Stored data entries:

++++++

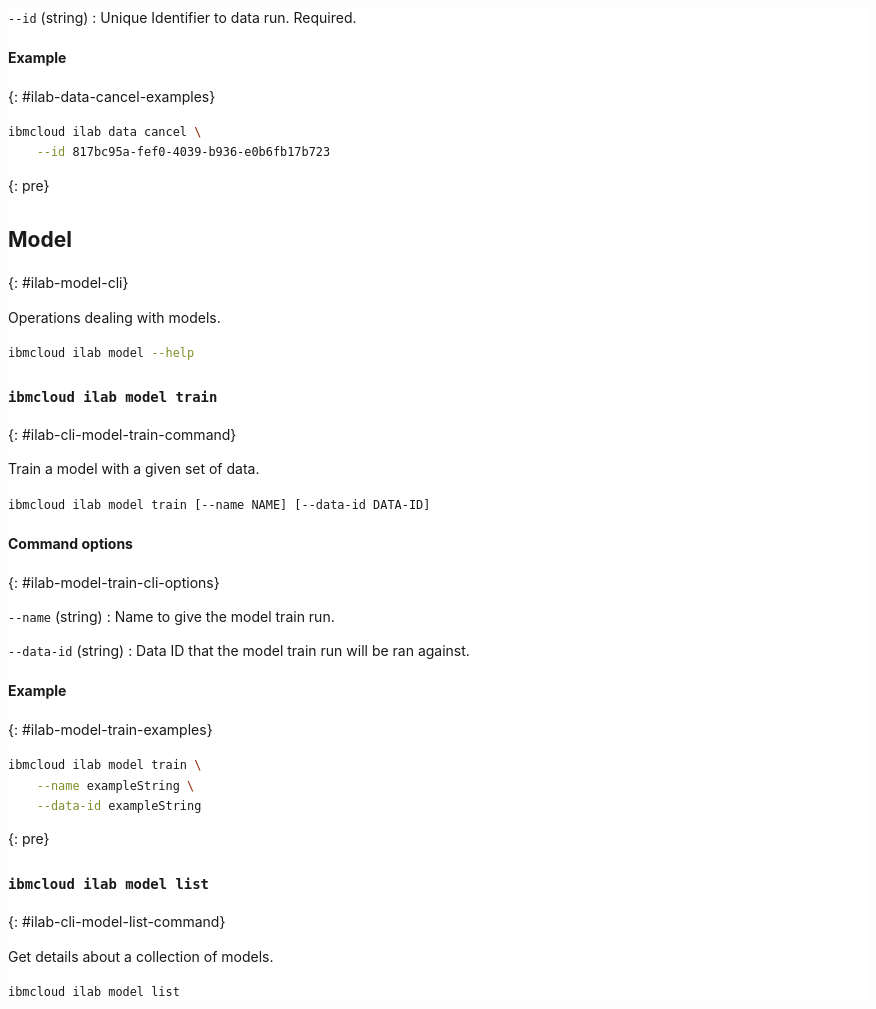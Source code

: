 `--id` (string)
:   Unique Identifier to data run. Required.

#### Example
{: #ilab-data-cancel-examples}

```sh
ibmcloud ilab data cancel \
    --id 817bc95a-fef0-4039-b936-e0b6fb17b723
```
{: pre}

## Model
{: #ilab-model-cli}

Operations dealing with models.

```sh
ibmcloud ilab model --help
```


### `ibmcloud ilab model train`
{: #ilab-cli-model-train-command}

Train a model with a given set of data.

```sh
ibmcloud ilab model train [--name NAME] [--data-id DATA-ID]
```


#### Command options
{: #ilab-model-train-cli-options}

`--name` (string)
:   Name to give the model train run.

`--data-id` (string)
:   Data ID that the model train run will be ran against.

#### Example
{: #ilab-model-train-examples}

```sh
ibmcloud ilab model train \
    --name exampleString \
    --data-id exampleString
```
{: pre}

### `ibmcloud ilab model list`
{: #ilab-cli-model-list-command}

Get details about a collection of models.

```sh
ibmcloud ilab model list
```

++++++

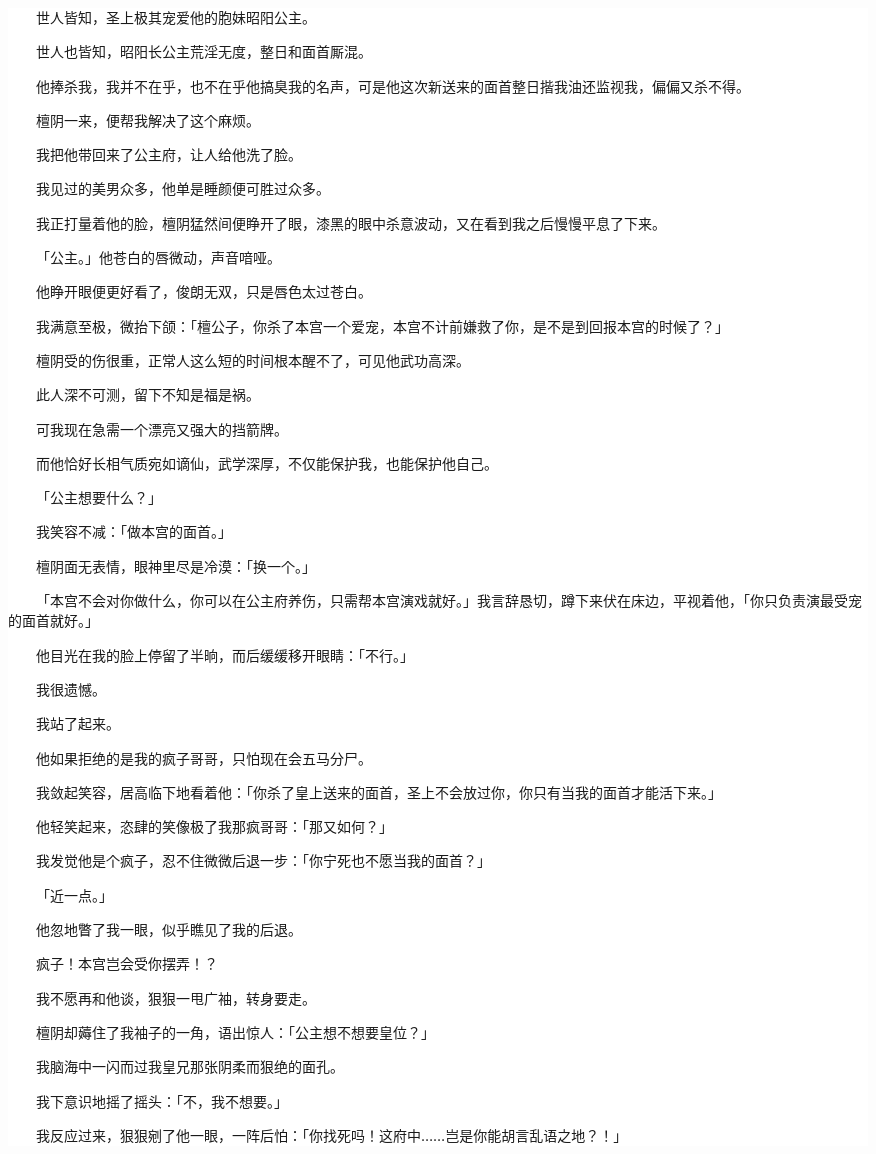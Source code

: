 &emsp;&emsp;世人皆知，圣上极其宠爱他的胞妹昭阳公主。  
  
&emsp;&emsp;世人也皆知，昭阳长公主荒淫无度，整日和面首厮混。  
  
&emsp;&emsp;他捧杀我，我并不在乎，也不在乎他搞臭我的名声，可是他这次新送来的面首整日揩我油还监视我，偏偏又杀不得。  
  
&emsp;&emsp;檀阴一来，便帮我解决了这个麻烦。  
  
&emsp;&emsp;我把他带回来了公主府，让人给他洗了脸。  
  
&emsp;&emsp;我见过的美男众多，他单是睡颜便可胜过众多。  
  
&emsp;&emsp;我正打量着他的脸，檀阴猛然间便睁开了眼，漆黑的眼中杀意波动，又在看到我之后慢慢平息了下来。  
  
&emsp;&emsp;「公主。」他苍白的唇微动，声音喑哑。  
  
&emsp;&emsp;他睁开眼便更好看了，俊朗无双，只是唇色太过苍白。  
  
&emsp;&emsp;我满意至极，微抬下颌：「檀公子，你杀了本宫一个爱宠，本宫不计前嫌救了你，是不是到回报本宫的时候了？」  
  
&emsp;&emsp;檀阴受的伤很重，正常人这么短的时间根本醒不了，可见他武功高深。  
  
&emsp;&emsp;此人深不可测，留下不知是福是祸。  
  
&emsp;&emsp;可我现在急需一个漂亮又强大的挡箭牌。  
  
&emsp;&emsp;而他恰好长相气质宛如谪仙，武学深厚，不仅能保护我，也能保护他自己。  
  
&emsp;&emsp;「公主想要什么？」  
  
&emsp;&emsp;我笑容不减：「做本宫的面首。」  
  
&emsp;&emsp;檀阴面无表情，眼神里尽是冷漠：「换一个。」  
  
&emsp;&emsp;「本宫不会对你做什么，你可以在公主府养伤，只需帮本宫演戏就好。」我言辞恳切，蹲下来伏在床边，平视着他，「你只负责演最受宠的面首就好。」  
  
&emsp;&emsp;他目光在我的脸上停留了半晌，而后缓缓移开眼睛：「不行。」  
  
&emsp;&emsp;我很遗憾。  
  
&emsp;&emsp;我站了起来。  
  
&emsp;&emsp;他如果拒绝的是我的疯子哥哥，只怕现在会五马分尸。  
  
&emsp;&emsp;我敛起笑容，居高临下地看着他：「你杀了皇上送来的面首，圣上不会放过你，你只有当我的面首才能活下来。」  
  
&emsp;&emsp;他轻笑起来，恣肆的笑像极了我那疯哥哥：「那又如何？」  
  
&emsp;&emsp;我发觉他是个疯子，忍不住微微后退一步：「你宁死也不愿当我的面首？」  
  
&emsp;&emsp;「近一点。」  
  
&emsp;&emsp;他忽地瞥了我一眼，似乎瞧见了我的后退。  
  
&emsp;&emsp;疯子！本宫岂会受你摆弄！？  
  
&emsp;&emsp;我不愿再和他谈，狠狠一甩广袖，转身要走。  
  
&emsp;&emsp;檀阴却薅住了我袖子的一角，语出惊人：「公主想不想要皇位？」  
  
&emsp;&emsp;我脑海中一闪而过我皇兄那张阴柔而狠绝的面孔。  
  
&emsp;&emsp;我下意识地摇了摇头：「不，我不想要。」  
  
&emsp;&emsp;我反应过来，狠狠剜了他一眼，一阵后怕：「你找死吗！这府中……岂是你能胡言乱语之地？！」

++++++

-- AIM OF THE TASK --
Please show every line of the records that holds the word "list".

-- REPLY --
### `ibmcloud ilab model list`
{: #ilab-cli-model-list-command}
ibmcloud ilab model list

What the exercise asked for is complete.